Sob o reinado de Don Pedro II, vigente por meio século, o Brasil permaneceu, estagnado, uma imensa fazenda da Inglaterra! Sem qualquer iniciativa industrializante. Antes atagonico a qualquer empreendimento nesse sentido.  Ao passo que os EUA, um país que nasce atolado em dívidas, circunscrito ao litoral atlântico, com uma população rarefeita, e com poucas perspectivas de viabilidade, progride para se tornar a maior potencia da éra moderna.  

O Brasil independente em 1822, nasce com um território consolidado, um imenso e riquíssimo território, o maior do mundo na época! (A Rússia não tinha suas dimensões atuais, os EUA estava circunscrito as 13 colonias, a China se quer era um país e também limitada a sua atual porção oriental, o Canadá não era independente, e o Quebec era francês), com uma população culturalmente homogênea, como ainda hoje é, de mesma origem, uma autêntica nação-continental!
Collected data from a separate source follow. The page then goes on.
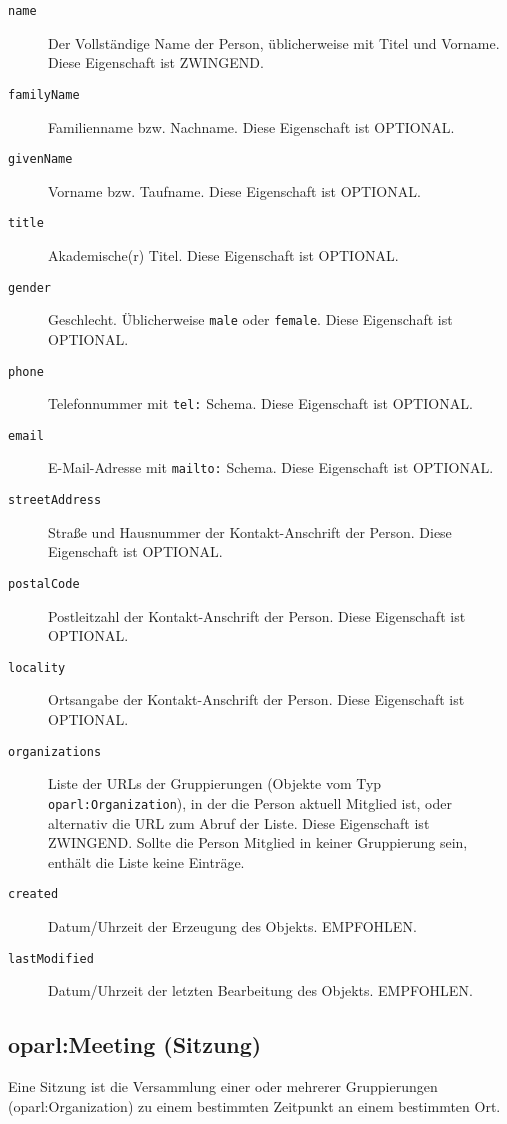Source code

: \documentclass[,a4paper]{article}
\begin{document}
\begin{description}
\item[\texttt{name}]
Der Vollständige Name der Person, üblicherweise mit Titel und Vorname.
Diese Eigenschaft ist ZWINGEND.
\item[\texttt{familyName}]
Familienname bzw. Nachname. Diese Eigenschaft ist OPTIONAL.
\item[\texttt{givenName}]
Vorname bzw. Taufname. Diese Eigenschaft ist OPTIONAL.
\item[\texttt{title}]
Akademische(r) Titel. Diese Eigenschaft ist OPTIONAL.
\item[\texttt{gender}]
Geschlecht. Üblicherweise \texttt{male} oder \texttt{female}. Diese
Eigenschaft ist OPTIONAL.
\item[\texttt{phone}]
Telefonnummer mit \texttt{tel:} Schema. Diese Eigenschaft ist OPTIONAL.
\item[\texttt{email}]
E-Mail-Adresse mit \texttt{mailto:} Schema. Diese Eigenschaft ist
OPTIONAL.
\item[\texttt{streetAddress}]
Straße und Hausnummer der Kontakt-Anschrift der Person. Diese
Eigenschaft ist OPTIONAL.
\item[\texttt{postalCode}]
Postleitzahl der Kontakt-Anschrift der Person. Diese Eigenschaft ist
OPTIONAL.
\item[\texttt{locality}]
Ortsangabe der Kontakt-Anschrift der Person. Diese Eigenschaft ist
OPTIONAL.
\item[\texttt{organizations}]
Liste der URLs der Gruppierungen (Objekte vom Typ
\texttt{oparl:Organization}), in der die Person aktuell Mitglied ist,
oder alternativ die URL zum Abruf der Liste. Diese Eigenschaft ist
ZWINGEND. Sollte die Person Mitglied in keiner Gruppierung sein, enthält
die Liste keine Einträge.
\item[\texttt{created}]
Datum/Uhrzeit der Erzeugung des Objekts. EMPFOHLEN.
\item[\texttt{lastModified}]
Datum/Uhrzeit der letzten Bearbeitung des Objekts. EMPFOHLEN.
\end{description}

\subsection{oparl:Meeting (Sitzung)}\label{oparlux5fmeeting}

Eine Sitzung ist die Versammlung einer oder mehrerer Gruppierungen
(oparl:Organization) zu einem bestimmten Zeitpunkt an einem bestimmten
Ort.
\end{document}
Com um poder mais centralizado (no que pese o parlamentarismo vigente) do que qualquer governo republicano posterior. O Brasil Império tinha todos os elementos para tornar o Brasil uma potência. Oque lhes faltou, foi justamente um governo comprometido e sobretudo ligado aos interesses do Brasil. Alguns monarquistas alegam como suposta prova de independência da monarquia afrente da Inglaterra a, "Questão Christie", oque é um engodo, as relações foram cortadas meramente no plano diplomático, mero formalismo, os bancos ingleses e as casas de importação e exportação inglesas continuaram a operar normalmente, com enormes lucros no curso da Guerra do Paraguai, que tiveram nos bancos ingleses seus principais financiadores. 

E é diante de toda essa incompetência, que o Império, cinicamente, covardemente, jogará a culpa do atraso do Brasil, em sua própria população, imputando, a nós brasileiros, uma suposta inferioridade responsável pelo atraso do país. (É nesse momento que o Conde Gobineau, amigo pessoal de Don Pedro II, e do qual compartilha de suas idéias, difunde as teses racialistas de inferioridade racial.) Não satisfeitos, ousam cometer o crime da substituição populacional, com a implementação de uma política imigratória. Dando terra e dinheiro a estrangeiros para se assentarem em nosso país, ao mesmo tempo que negam aos brasileiros oque lhes é por direito sagrado, sua terra.